Trade ya a nice piece of buckeye for it? 

Killer knife. Definitely want to add one to my collection (which is only a Molokai at this point).

Reactions: Funny 1


----------



## manbuckwal (Jun 1, 2015)

JR Custom Calls said:


> Trade ya a nice piece of buckeye for it?
> 
> Killer knife. Definitely want to add one to my collection (which is only a Molokai at this point).

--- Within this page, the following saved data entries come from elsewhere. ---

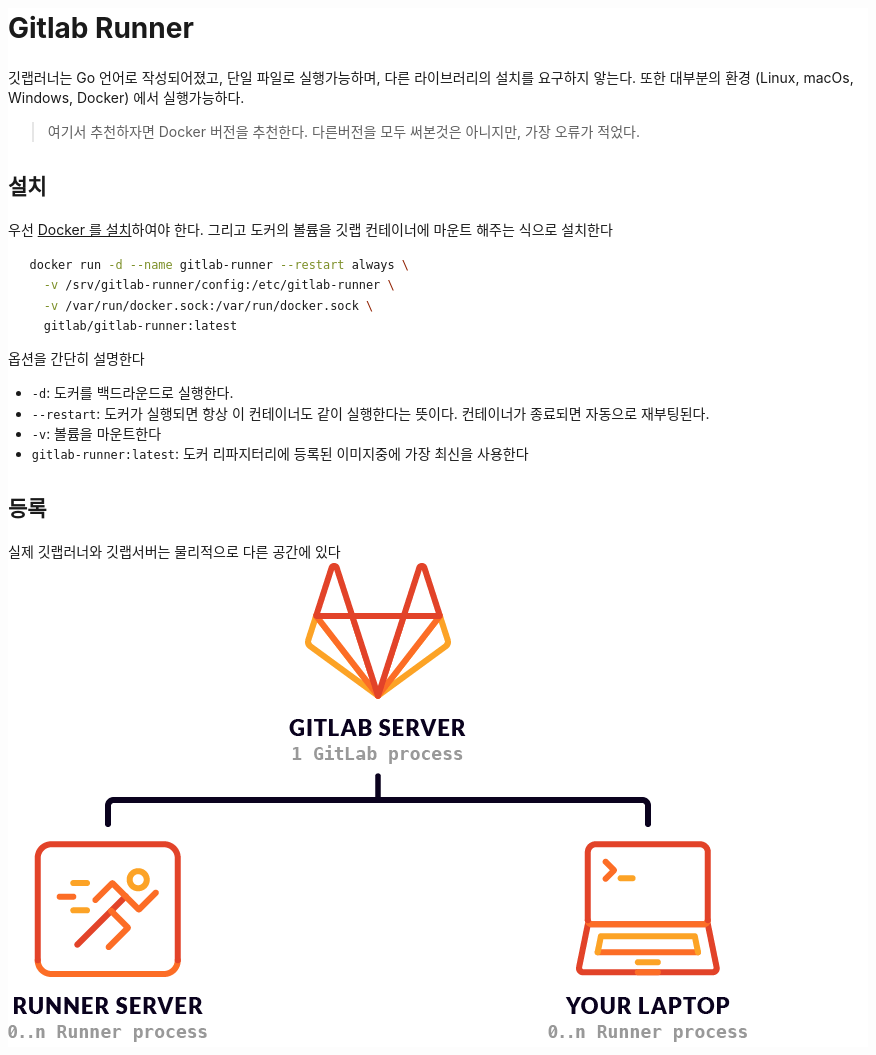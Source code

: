 # Gitlab Runner
깃랩러너는 Go 언어로 작성되어졌고, 단일 파일로 실행가능하며, 다른 라이브러리의 설치를 요구하지 앟는다. 또한 대부분의 환경 (Linux, macOs, Windows, Docker) 에서 실행가능하다.

> 여기서 추천하자면 Docker 버전을 추천한다. 다른버전을 모두 써본것은 아니지만, 가장 오류가 적었다.

## 설치
우선 [Docker 를 설치](https://docs.docker.com/get-docker/)하여야 한다.
그리고 도커의 볼륨을 깃랩 컨테이너에 마운트 해주는 식으로 설치한다

``` bash
   docker run -d --name gitlab-runner --restart always \
     -v /srv/gitlab-runner/config:/etc/gitlab-runner \
     -v /var/run/docker.sock:/var/run/docker.sock \
     gitlab/gitlab-runner:latest
```

옵션을 간단히 설명한다
* `-d`: 도커를 백드라운드로 실행한다.
* `--restart`: 도커가 실행되면 항상 이 컨테이너도 같이 실행한다는 뜻이다. 컨테이너가 종료되면 자동으로 재부팅된다.
* `-v`: 볼륨을 마운트한다
* `gitlab-runner:latest`:  도커 리파지터리에 등록된 이미지중에 가장 최신을 사용한다

## 등록
실제 깃랩러너와  깃랩서버는 물리적으로 다른 공간에 있다
![runner-process](ci-cd-architecture_2x.png)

I'm thinking a buckeye handled kitchen knife for my wife one of these days but not sure what I want for my Molokai yet .


----------



## ripjack13 (Jun 1, 2015)

manbuckwal said:


> I'm thinking a buckeye handled kitchen knife for my wife one of these days but not sure what I want for my Molokai yet .


 
Uh oh...he's tradin his woman for a knife......

Reactions: Funny 4


----------



## Nature Man (Jun 2, 2015)

Beyond awesome! What will you be cutting with this knife? Chuck


----------



## manbuckwal (Jun 2, 2015)

Nature Man said:


> Beyond awesome! What will you be cutting with this knife? Chuck



I will b cutting air w it  It's too nice to be used for anything other than display

Reactions: Agree 3


----------



## ironman123 (Jun 2, 2015)

I got a Barlow with acid stains but it ain't the same. Beauty of a knife.....yours, not mine.

Reactions: Like 1


----------